• [About this task]:
Below, some lines carry pictures; leave those pictures out and retype exactly the lines from the one with "- Various 3d" through the one with "1. **Python Ecosystem**: Rich".
(Beginning of The data)
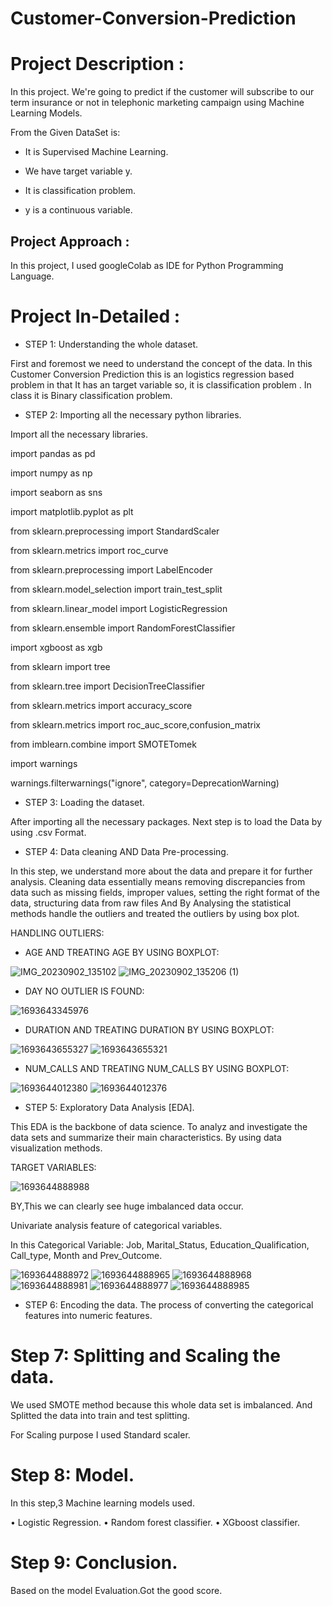 # Customer-Conversion-Prediction


# Project Description :

In this project. We're going to predict if the customer will subscribe to our term insurance or not in telephonic marketing campaign using Machine Learning Models.

From the Given DataSet is:

* It is Supervised Machine Learning.

* We have target variable y.

* It is classification problem.

* y is a continuous variable.

## Project Approach :

In this project, I used googleColab  as IDE for Python Programming Language.

# Project In-Detailed :

* STEP 1: Understanding the whole dataset.
  
First and foremost we need to understand the concept of the data. In this Customer Conversion Prediction this is an logistics regression based problem in that It has an target variable so, it is classification problem . In class it is Binary classification problem.

* STEP 2:  Importing all the necessary python libraries.

Import all the necessary libraries.

import pandas as pd

import numpy as np

import seaborn as sns 

import matplotlib.pyplot as plt

from sklearn.preprocessing import StandardScaler 

from sklearn.metrics import roc_curve

from sklearn.preprocessing import LabelEncoder

from sklearn.model_selection import train_test_split

from sklearn.linear_model import LogisticRegression 

from sklearn.ensemble import RandomForestClassifier

import xgboost as xgb

from sklearn import tree

from sklearn.tree import DecisionTreeClassifier

from sklearn.metrics import accuracy_score

from sklearn.metrics import roc_auc_score,confusion_matrix

from imblearn.combine import SMOTETomek

import warnings

warnings.filterwarnings("ignore", category=DeprecationWarning)

* STEP 3:  Loading the dataset.

After importing all the necessary packages. Next step is to load the Data by using .csv Format.

* STEP 4:  Data cleaning AND Data Pre-processing.
  
In this step, we understand more about the data and prepare it for further analysis. Cleaning data essentially means removing discrepancies from data such as missing fields, improper values, setting the right format of the data, structuring data from raw files And By Analysing the statistical methods handle the outliers and treated the outliers by using box plot.

HANDLING OUTLIERS:

* AGE AND TREATING AGE BY USING BOXPLOT:

![IMG_20230902_135102](https://github.com/rakshithaelango/-Customer-Conversion-Prediction/assets/116090323/c028eca8-f2b6-4d9b-9b39-36b94fca4d19)
![IMG_20230902_135206 (1)](https://github.com/rakshithaelango/-Customer-Conversion-Prediction/assets/116090323/b9d6bcb9-42fd-42e8-847d-d2854182ec44)

* DAY NO OUTLIER IS FOUND:

![1693643345976](https://github.com/rakshithaelango/-Customer-Conversion-Prediction/assets/116090323/ce53d88c-d6cc-4e97-84e5-d7be35ad1eb0)
    
* DURATION AND TREATING DURATION BY USING BOXPLOT:
  
![1693643655327](https://github.com/rakshithaelango/-Customer-Conversion-Prediction/assets/116090323/5389e682-36ab-4726-beea-5a3f8deaa652)
![1693643655321](https://github.com/rakshithaelango/-Customer-Conversion-Prediction/assets/116090323/c0948b73-4b2d-4464-a0fb-d207c30564fc)

* NUM_CALLS AND TREATING NUM_CALLS BY USING BOXPLOT:
  
![1693644012380](https://github.com/rakshithaelango/-Customer-Conversion-Prediction/assets/116090323/f742b275-7a43-4f48-95c2-4eb43200d343)
![1693644012376](https://github.com/rakshithaelango/-Customer-Conversion-Prediction/assets/116090323/6d13b659-91e1-45f9-94e7-4bef25beaac1)

* STEP 5:  Exploratory Data Analysis [EDA].

This EDA is the backbone of data science. To analyz  and investigate the data sets and summarize their main characteristics. By using data visualization methods. 

TARGET VARIABLES: 

![1693644888988](https://github.com/rakshithaelango/-Customer-Conversion-Prediction/assets/116090323/990ee5bd-9af4-43c2-9dcd-260dde6ed718)

BY,This we can clearly see huge imbalanced data occur.

Univariate analysis feature of categorical variables.

In this Categorical Variable: Job, Marital_Status, Education_Qualification, Call_type, Month and Prev_Outcome.

![1693644888972](https://github.com/rakshithaelango/-Customer-Conversion-Prediction/assets/116090323/b1dd91eb-b84d-4429-9b3a-27d55800a897)
![1693644888965](https://github.com/rakshithaelango/-Customer-Conversion-Prediction/assets/116090323/b7f1c053-fdb1-4be7-b60b-292ffd594f8a)
![1693644888968](https://github.com/rakshithaelango/-Customer-Conversion-Prediction/assets/116090323/bb7ca907-dfc4-4469-a674-62e877675831)
![1693644888981](https://github.com/rakshithaelango/-Customer-Conversion-Prediction/assets/116090323/866abc21-e7b3-4b4b-ba61-200b39f007cb)
![1693644888977](https://github.com/rakshithaelango/-Customer-Conversion-Prediction/assets/116090323/c343f7eb-c72b-4567-9dc4-6a89785b6144)
![1693644888985](https://github.com/rakshithaelango/-Customer-Conversion-Prediction/assets/116090323/52537b8b-5ccf-4283-a47e-af7846e2607b)



* STEP 6:  Encoding the data.
The process of converting the categorical features into numeric features.

 
#  Step 7:  Splitting and Scaling the data.
We used SMOTE method because this whole data set is imbalanced.
And Splitted the data into train and test splitting.

For Scaling purpose I used Standard scaler.


# Step 8:  Model.
In this step,3 Machine learning models used. 

•	Logistic Regression.
•	Random forest classifier.
•	XGboost classifier.


# Step 9: Conclusion.
Based on the model Evaluation.Got the good score.

 
 
 
 
 
 
 
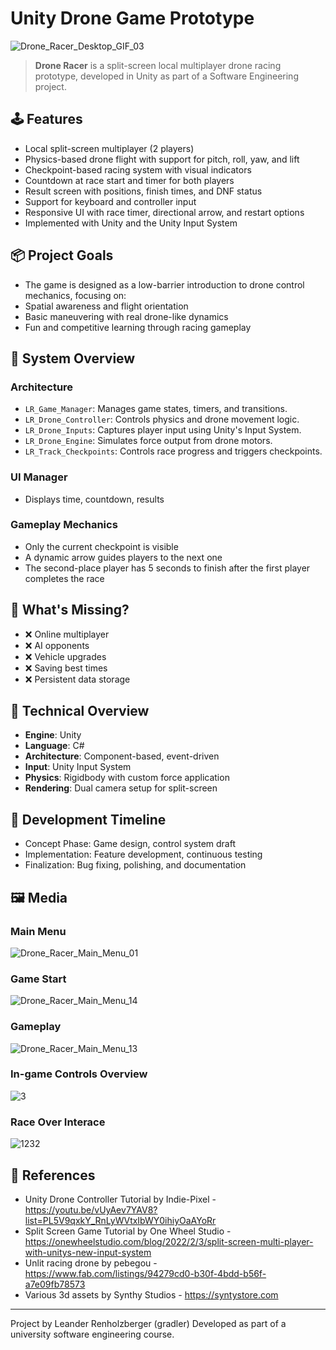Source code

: # Unity Drone Game Prototype
![Drone_Racer_Desktop_GIF_03](https://github.com/user-attachments/assets/5d0810ec-2a77-4afc-a004-14bf3ae001b9)
> **Drone Racer** is a split-screen local multiplayer drone racing prototype, developed in Unity as part of a Software Engineering project.
## 🕹️ Features
* Local split-screen multiplayer (2 players)
* Physics-based drone flight with support for pitch, roll, yaw, and lift
* Checkpoint-based racing system with visual indicators
* Countdown at race start and timer for both players
* Result screen with positions, finish times, and DNF status
* Support for keyboard and controller input
* Responsive UI with race timer, directional arrow, and restart options
* Implemented with Unity and the Unity Input System
## 📦 Project Goals
* The game is designed as a low-barrier introduction to drone control mechanics, focusing on:
* Spatial awareness and flight orientation
* Basic maneuvering with real drone-like dynamics
* Fun and competitive learning through racing gameplay
## 🧩 System Overview
### Architecture
- `LR_Game_Manager`: Manages game states, timers, and transitions.
- `LR_Drone_Controller`: Controls physics and drone movement logic.
- `LR_Drone_Inputs`: Captures player input using Unity's Input System.
- `LR_Drone_Engine`: Simulates force output from drone motors.
- `LR_Track_Checkpoints`: Controls race progress and triggers checkpoints.
### UI Manager
* Displays time, countdown, results
### Gameplay Mechanics
* Only the current checkpoint is visible
* A dynamic arrow guides players to the next one
* The second-place player has 5 seconds to finish after the first player completes the race
## 📌 What's Missing?
* ❌ Online multiplayer
* ❌ AI opponents
* ❌ Vehicle upgrades
* ❌ Saving best times
* ❌ Persistent data storage
## 🧪 Technical Overview
* **Engine**: Unity
* **Language**: C#
* **Architecture**: Component-based, event-driven
* **Input**: Unity Input System
* **Physics**: Rigidbody with custom force application
* **Rendering**: Dual camera setup for split-screen
## 📅 Development Timeline
* Concept Phase: Game design, control system draft
* Implementation: Feature development, continuous testing
* Finalization: Bug fixing, polishing, and documentation
## 🖼️ Media
### Main Menu
![Drone_Racer_Main_Menu_01](https://github.com/user-attachments/assets/f9af9d36-5d2b-4e79-bd64-2d8147a0893e)
### Game Start
![Drone_Racer_Main_Menu_14](https://github.com/user-attachments/assets/4ae302c8-8f0d-4ff9-add4-a4ddbf125d56)
### Gameplay
![Drone_Racer_Main_Menu_13](https://github.com/user-attachments/assets/60f3fc48-2831-424d-9e57-13a2e2143cfc)
### In-game Controls Overview
![3](https://github.com/user-attachments/assets/9570e911-eac9-414b-b48c-54eff9240258)
### Race Over Interace
![1232](https://github.com/user-attachments/assets/63c51b0c-f517-4871-8e73-0f3f7563dc1a)
## 🙌 References
- Unity Drone Controller Tutorial by Indie-Pixel - https://youtu.be/vUyAev7YAV8?list=PL5V9qxkY_RnLyWVtxIbWY0ihiyOaAYoRr
- Split Screen Game Tutorial by One Wheel Studio - https://onewheelstudio.com/blog/2022/2/3/split-screen-multi-player-with-unitys-new-input-system
- Unlit racing drone by pebegou - https://www.fab.com/listings/94279cd0-b30f-4bdd-b56f-a7e09fb78573
- Various 3d assets by Synthy Studios - https://syntystore.com
---
Project by Leander Renholzberger (gradler)
Developed as part of a university software engineering course.


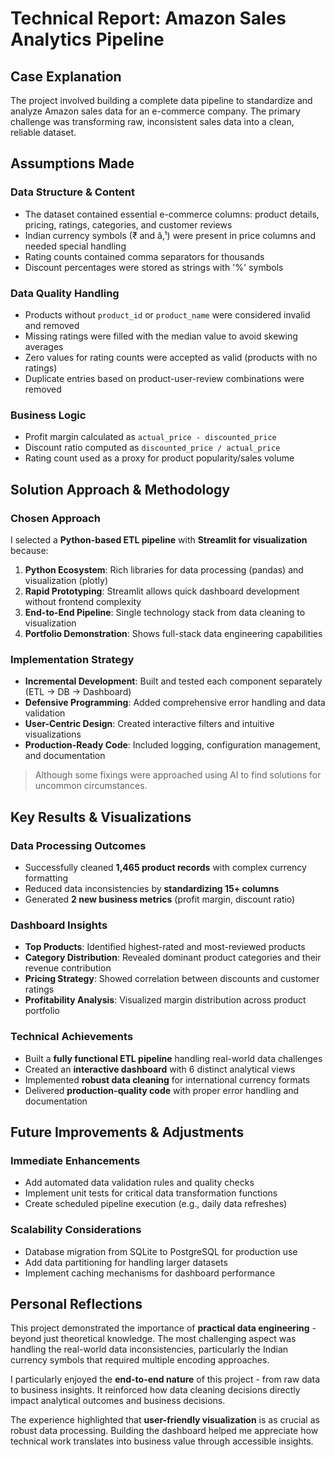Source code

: # Technical Report: Amazon Sales Analytics Pipeline

## Case Explanation

The project involved building a complete data pipeline to standardize and analyze Amazon sales data for an e-commerce company. The primary challenge was transforming raw, inconsistent sales data into a clean, reliable dataset.

## Assumptions Made

### Data Structure & Content

- The dataset contained essential e-commerce columns: product details, pricing, ratings, categories, and customer reviews
- Indian currency symbols (₹ and â‚¹) were present in price columns and needed special handling
- Rating counts contained comma separators for thousands
- Discount percentages were stored as strings with '%' symbols

### Data Quality Handling

- Products without `product_id` or `product_name` were considered invalid and removed
- Missing ratings were filled with the median value to avoid skewing averages
- Zero values for rating counts were accepted as valid (products with no ratings)
- Duplicate entries based on product-user-review combinations were removed

### Business Logic

- Profit margin calculated as `actual_price - discounted_price`
- Discount ratio computed as `discounted_price / actual_price`
- Rating count used as a proxy for product popularity/sales volume

## Solution Approach & Methodology

### Chosen Approach

I selected a **Python-based ETL pipeline** with **Streamlit for visualization** because:

1. **Python Ecosystem**: Rich libraries for data processing (pandas) and visualization (plotly)
2. **Rapid Prototyping**: Streamlit allows quick dashboard development without frontend complexity
3. **End-to-End Pipeline**: Single technology stack from data cleaning to visualization
4. **Portfolio Demonstration**: Shows full-stack data engineering capabilities

### Implementation Strategy

- **Incremental Development**: Built and tested each component separately (ETL → DB → Dashboard)
- **Defensive Programming**: Added comprehensive error handling and data validation
- **User-Centric Design**: Created interactive filters and intuitive visualizations
- **Production-Ready Code**: Included logging, configuration management, and documentation

> Although some fixings were approached using AI to find solutions for uncommon circumstances.

## Key Results & Visualizations

### Data Processing Outcomes

- Successfully cleaned **1,465 product records** with complex currency formatting
- Reduced data inconsistencies by **standardizing 15+ columns**
- Generated **2 new business metrics** (profit margin, discount ratio)

### Dashboard Insights

- **Top Products**: Identified highest-rated and most-reviewed products
- **Category Distribution**: Revealed dominant product categories and their revenue contribution
- **Pricing Strategy**: Showed correlation between discounts and customer ratings
- **Profitability Analysis**: Visualized margin distribution across product portfolio

### Technical Achievements

- Built a **fully functional ETL pipeline** handling real-world data challenges
- Created an **interactive dashboard** with 6 distinct analytical views
- Implemented **robust data cleaning** for international currency formats
- Delivered **production-quality code** with proper error handling and documentation

## Future Improvements & Adjustments

### Immediate Enhancements

- Add automated data validation rules and quality checks
- Implement unit tests for critical data transformation functions
- Create scheduled pipeline execution (e.g., daily data refreshes)

### Scalability Considerations

- Database migration from SQLite to PostgreSQL for production use
- Add data partitioning for handling larger datasets
- Implement caching mechanisms for dashboard performance

## Personal Reflections

This project demonstrated the importance of **practical data engineering** - beyond just theoretical knowledge. The most challenging aspect was handling the real-world data inconsistencies, particularly the Indian currency symbols that required multiple encoding approaches.

I particularly enjoyed the **end-to-end nature** of this project - from raw data to business insights. It reinforced how data cleaning decisions directly impact analytical outcomes and business decisions.

The experience highlighted that **user-friendly visualization** is as crucial as robust data processing. Building the dashboard helped me appreciate how technical work translates into business value through accessible insights.
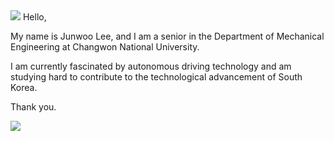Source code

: <img src="https://capsule-render.vercel.app/api?type=waving&color=000080&height=150&section=header" />
Hello,

My name is Junwoo Lee, and I am a senior in the Department of Mechanical Engineering at Changwon National University.

I am currently fascinated by autonomous driving technology
and am studying hard to contribute to the technological advancement of South Korea.

Thank you.

<img src="https://capsule-render.vercel.app/api?type=waving&color=000080&height=150&section=footer" />


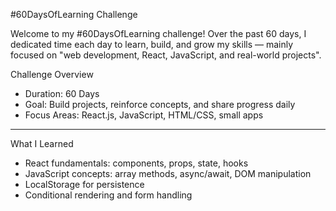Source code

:#60DaysOfLearning Challenge

Welcome to my #60DaysOfLearning challenge! Over the past 60 days, I dedicated time each day to learn, build, and grow my skills — mainly focused on "web development, React, JavaScript, and real-world projects".


Challenge Overview

- Duration: 60 Days
- Goal: Build projects, reinforce concepts, and share progress daily
- Focus Areas: React.js, JavaScript, HTML/CSS, small apps

---

What I Learned

- React fundamentals: components, props, state, hooks
- JavaScript concepts: array methods, async/await, DOM manipulation
- LocalStorage for persistence
- Conditional rendering and form handling
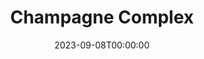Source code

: ---
title: Champagne Complex
date: 2023-09-08T00:00:00
opening_date: 1959-02-25
closing_date: 1959-03-07
layout: productions
playbill:
Theatre: Theatre Jacksonville
Venue: Little Theatre
cast:
- Helms Fell Harper: Glenn H. Logan
- Allyn Macy: Frances Andrews
- Dr. Carter Bowen: Joseph B. Hyde
- T. S. Elliot: Johnny Jump-Up
crew:
- Designer and Director: Maurice Geoffrey
- Stage Manager: Frank Ridge
- book-holder: Libbi Whiteman
- Lighting:
  - Chuck Tankersley
  - Jean Tankersley
  - Mark Harris
  - Norman Howard
- Coaching: Dorothy Portnoy
- Sound Effects:
  - Dorothy Massey
  - Margot Nasrallah
  - Chuck Tankersley
  - Eldene Moulton
- Wardrobe:
  - Agatha Norvell
  - Jean Tankersley
  - Myrtice Givens
  - Ann Chaisson
- Properties:
  - Eula Mae Snow
  - Sue Henderson
  - Gayle Swymer
  - Marie Bristow
  - Gladys Downey
  - Helen Keegan
  - Elizabeth Reed
  - Ralph Anderson
  - Mike McDermott
- Make-Up:
  - Polly Clendening
  - Bill Gibbs
- Scenery:
  - Frank Ridge
  - Mark Harris
  - Florence Seymour
  - Buzzy Klausner
  - Glenn H. Logan
  - Bunni Thornhill
  - Linda Davis
  - Bob Simpson
  - Mike McDermott
  - Marie Logan
  - Art Logan
  - Gayle Swymer
  - Henry Davis
  - John S. White, Jr.
  - Steve Reynolds
  - Marjory Reynolds
  - George Edwards
  - Sylvestor Scotti
  - Charles McCrory
  - Thelma Mayerson
  - Norman Howard
  - Malcolm Argo
  - Bob Kornegay
orchestra:
---
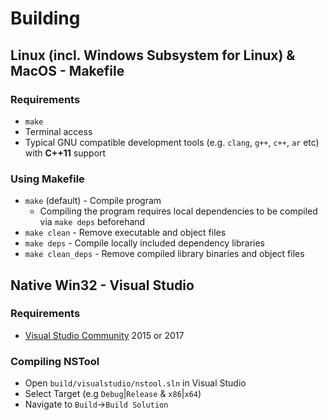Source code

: # Building
## Linux (incl. Windows Subsystem for Linux) & MacOS - Makefile
### Requirements
* `make`
* Terminal access
* Typical GNU compatible development tools (e.g. `clang`, `g++`, `c++`, `ar` etc) with __C++11__ support

### Using Makefile
* `make` (default) - Compile program
	* Compiling the program requires local dependencies to be compiled via `make deps` beforehand
* `make clean` - Remove executable and object files
* `make deps` - Compile locally included dependency libraries
* `make clean_deps` - Remove compiled library binaries and object files

## Native Win32 - Visual Studio
### Requirements
* [Visual Studio Community](https://visualstudio.microsoft.com/vs/community/) 2015 or 2017

### Compiling NSTool
* Open `build/visualstudio/nstool.sln` in Visual Studio
* Select Target (e.g `Debug`|`Release` & `x86`|`x64`)
* Navigate to `Build`->`Build Solution`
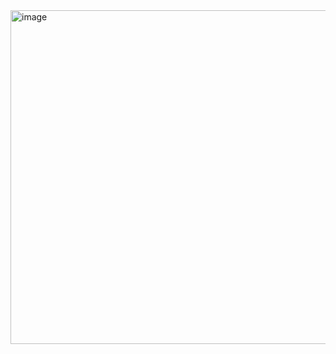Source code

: <img width="1074" height="534" alt="image" src="https://github.com/user-attachments/assets/fad5815a-de5b-4e4c-8f1d-76e979017aca" />
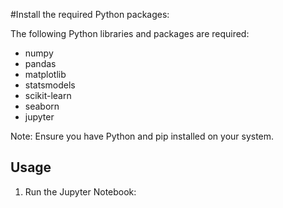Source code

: #Install the required Python packages:

The following Python libraries and packages are required:
- numpy
- pandas
- matplotlib
- statsmodels
- scikit-learn
- seaborn
- jupyter

Note: Ensure you have Python and pip installed on your system.

## Usage

1. Run the Jupyter Notebook:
(End of The data)
• [Result below]:
- Various 3d assets by Synthy Studios - https://syntystore.com
---
Project by Leander Renholzberger (gradler)
Developed as part of a university software engineering course.


Source code

: # Technical Report: Amazon Sales Analytics Pipeline

## Case Explanation

The project involved building a complete data pipeline to standardize and analyze Amazon sales data for an e-commerce company. The primary challenge was transforming raw, inconsistent sales data into a clean, reliable dataset.

## Assumptions Made

### Data Structure & Content

- The dataset contained essential e-commerce columns: product details, pricing, ratings, categories, and customer reviews
- Indian currency symbols (₹ and â‚¹) were present in price columns and needed special handling
- Rating counts contained comma separators for thousands
- Discount percentages were stored as strings with '%' symbols

### Data Quality Handling

- Products without `product_id` or `product_name` were considered invalid and removed
- Missing ratings were filled with the median value to avoid skewing averages
- Zero values for rating counts were accepted as valid (products with no ratings)
- Duplicate entries based on product-user-review combinations were removed

### Business Logic

- Profit margin calculated as `actual_price - discounted_price`
- Discount ratio computed as `discounted_price / actual_price`
- Rating count used as a proxy for product popularity/sales volume

## Solution Approach & Methodology

### Chosen Approach

I selected a **Python-based ETL pipeline** with **Streamlit for visualization** because:

1. **Python Ecosystem**: Rich libraries for data processing (pandas) and visualization (plotly)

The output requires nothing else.